What lines of the data below include the word "directory"? Report them by copying each.

- [Extracted records]

===

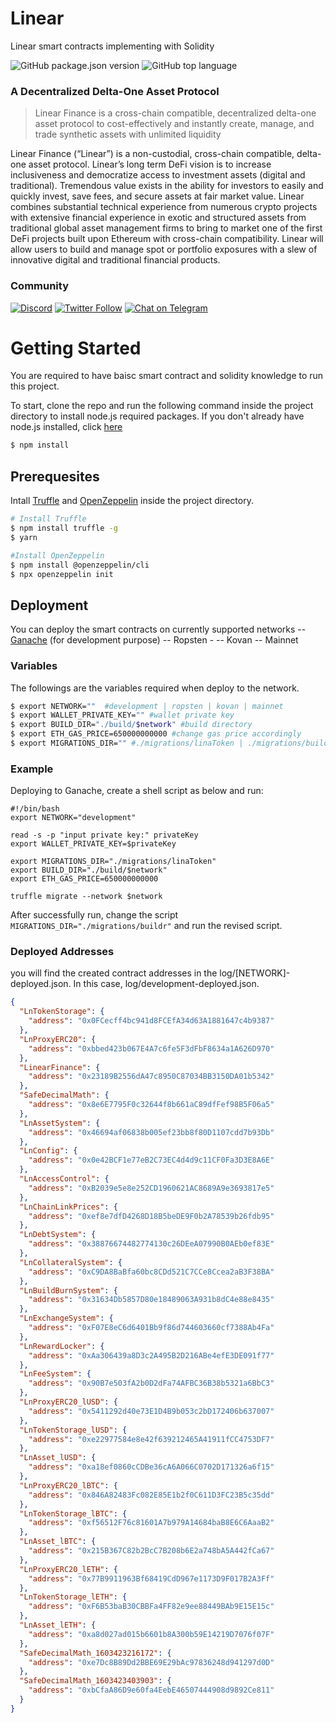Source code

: # Linear
Linear smart contracts implementing with Solidity

![GitHub package.json version](https://img.shields.io/github/package-json/v/Linear-finance/linear) ![GitHub top language](https://img.shields.io/github/languages/top/Linear-finance/linear)

### A Decentralized Delta-One Asset Protocol
> Linear Finance is a cross-chain compatible, decentralized delta-one asset protocol to cost-effectively and instantly create, manage, and trade synthetic assets with unlimited liquidity

Linear Finance (“Linear”) is a non-custodial, cross-chain compatible, delta-one asset protocol. Linear’s long term DeFi vision is to increase inclusiveness and democratize access to investment assets (digital and traditional). Tremendous value exists in the ability for investors to easily and quickly invest, save fees, and secure assets at fair market value. Linear combines substantial technical experience from numerous crypto projects with extensive financial experience in exotic and structured assets from traditional global asset management firms to bring to market one of the first DeFi projects built upon Ethereum with cross-chain compatibility. Linear will allow users to build and manage spot or portfolio exposures with a slew of innovative digital and traditional financial products.

### Community

[![Discord](https://img.shields.io/discord/738363983031173151?label=discord&logo=discord&style=plastic)](https://discordapp.com/channels/738363983031173151/) [![Twitter Follow](https://img.shields.io/twitter/follow/LinearFinance?label=LinearFinance&style=social)](https://twitter.com/LinearFinance) [![Chat on Telegram](https://img.shields.io/badge/Telegram-brightgreen.svg?logo=telegram&color=%234b4e52)](https://t.me/joinchat/Tb3iAhuMZsyfspxhEWQLvw)  


# Getting Started
You are required to have baisc smart contract and solidity knowledge to run this project.

To start, clone the repo and run the following command inside the project directory to install node.js required packages. If you don't already have node.js installed, click [here][NODE] 
```sh
$ npm install
```
## Prerequesites
Intall [Truffle][TRUFFLE] and [OpenZeppelin][OZ] inside the project directory.

```sh
# Install Truffle
$ npm install truffle -g
$ yarn

#Install OpenZeppelin
$ npm install @openzeppelin/cli
$ npx openzeppelin init
```

## Deployment
You can deploy the smart contracts on currently supported networks
-- [Ganache][GAN] (for development purpose)
-- Ropsten - 
-- Kovan
-- Mainnet

### Variables
The followings are the variables required when deploy to the network.
```sh
$ export NETWORK=""  #development | ropsten | kovan | mainnet
$ export WALLET_PRIVATE_KEY="" #wallet private key
$ export BUILD_DIR="./build/$network" #build directory
$ export ETH_GAS_PRICE=650000000000 #change gas price accordingly
$ export MIGRATIONS_DIR="" #./migrations/linaToken | ./migrations/buildr
```

### Example
Deploying to Ganache, create a shell script as below and run:
```shell
#!/bin/bash
export NETWORK="development"

read -s -p "input private key:" privateKey
export WALLET_PRIVATE_KEY=$privateKey

export MIGRATIONS_DIR="./migrations/linaToken"
export BUILD_DIR="./build/$network"
export ETH_GAS_PRICE=650000000000

truffle migrate --network $network 
```
After successfully run, change the script `MIGRATIONS_DIR="./migrations/buildr"` and run the revised script.

### Deployed Addresses
you will find the created contract addresses in the log/[NETWORK]-deployed.json. In this case, log/development-deployed.json.

```json
{
  "LnTokenStorage": {
    "address": "0x0FCecff4bc941d8FCEfA34d63A1881647c4b9387"
  },
  "LnProxyERC20": {
    "address": "0xbbed423b067E4A7c6fe5F3dFbF8634a1A626D970"
  },
  "LinearFinance": {
    "address": "0x23189B2556dA47c8950C87034BB3150DA01b5342"
  },
  "SafeDecimalMath": {
    "address": "0x8e6E7795F0c32644f8b661aC89dfFef98B5F06a5"
  },
  "LnAssetSystem": {
    "address": "0x46694af06838b005ef23bb8f80D1107cdd7b93Db"
  },
  "LnConfig": {
    "address": "0x0e42BCF1e77eB2C73EC4d4d9c11CF0Fa3D3E8A6E"
  },
  "LnAccessControl": {
    "address": "0xB2039e5e8e252CD1960621AC8689A9e3693817e5"
  },
  "LnChainLinkPrices": {
    "address": "0xef8e7dfD4268D18B5beDE9F0b2A78539b26fdb95"
  },
  "LnDebtSystem": {
    "address": "0x38876674482774130c26DEeA07990B0AEb0ef83E"
  },
  "LnCollateralSystem": {
    "address": "0xC9DA8BaBfa60bc8CDd521C7CCe8Ccea2aB3F38BA"
  },
  "LnBuildBurnSystem": {
    "address": "0x31634Db5857D80e18489063A931b8dC4e88e8435"
  },
  "LnExchangeSystem": {
    "address": "0xF07E8eC6d6401Bb9f86d744603660cf7388Ab4Fa"
  },
  "LnRewardLocker": {
    "address": "0xAa306439a8D3c2A495B2D216ABe4efE3DE091f77"
  },
  "LnFeeSystem": {
    "address": "0x90B7e503fA2b0D2dFa74AFBC36B38b5321a6BbC3"
  },
  "LnProxyERC20_lUSD": {
    "address": "0x5411292d40e73E1D4B9b053c2bD172406b637007"
  },
  "LnTokenStorage_lUSD": {
    "address": "0xe22977584e8e42f639212465A41911fCC4753DF7"
  },
  "LnAsset_lUSD": {
    "address": "0xa18ef0860cCDBe36cA6A066C0702D171326a6f15"
  },
  "LnProxyERC20_lBTC": {
    "address": "0x846A82483Fc082E85E1b2f0C611D3FC23B5c35dd"
  },
  "LnTokenStorage_lBTC": {
    "address": "0xf56512F76c81601A7b979A14684baB8E6C6AaaB2"
  },
  "LnAsset_lBTC": {
    "address": "0x215B367C82b2BcC7B208b6E2a748bA5A442fCa67"
  },
  "LnProxyERC20_lETH": {
    "address": "0x77B9911963Bf68419CdD967e1173D9F017B2A3Ff"
  },
  "LnTokenStorage_lETH": {
    "address": "0xF6B53baB30CBBFa4FF82e9ee88449BAb9E15E15c"
  },
  "LnAsset_lETH": {
    "address": "0xa8d027ad015b6601b8A300b59E14219D7076f07F"
  },
  "SafeDecimalMath_1603423216172": {
    "address": "0xe7Dc8B89Dd2BBE69E29bAc97836248d941297d0D"
  },
  "SafeDecimalMath_1603423403903": {
    "address": "0xbCfaA86D9e60fa4EebE46507444908d9892Ce811"
  }
}
```

[NODE]: <https://nodejs.org>
[TRUFFLE]: <https://www.trufflesuite.com/truffle>
[OZ]: <https://openzeppelin.com>
[GAN]: <https://www.trufflesuite.com/ganache>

===

- [EXERCISE OUTPUT]
To start, clone the repo and run the following command inside the project directory to install node.js required packages. If you don't already have node.js installed, click [here][NODE] 
Intall [Truffle][TRUFFLE] and [OpenZeppelin][OZ] inside the project directory.
$ export BUILD_DIR="./build/$network" #build directory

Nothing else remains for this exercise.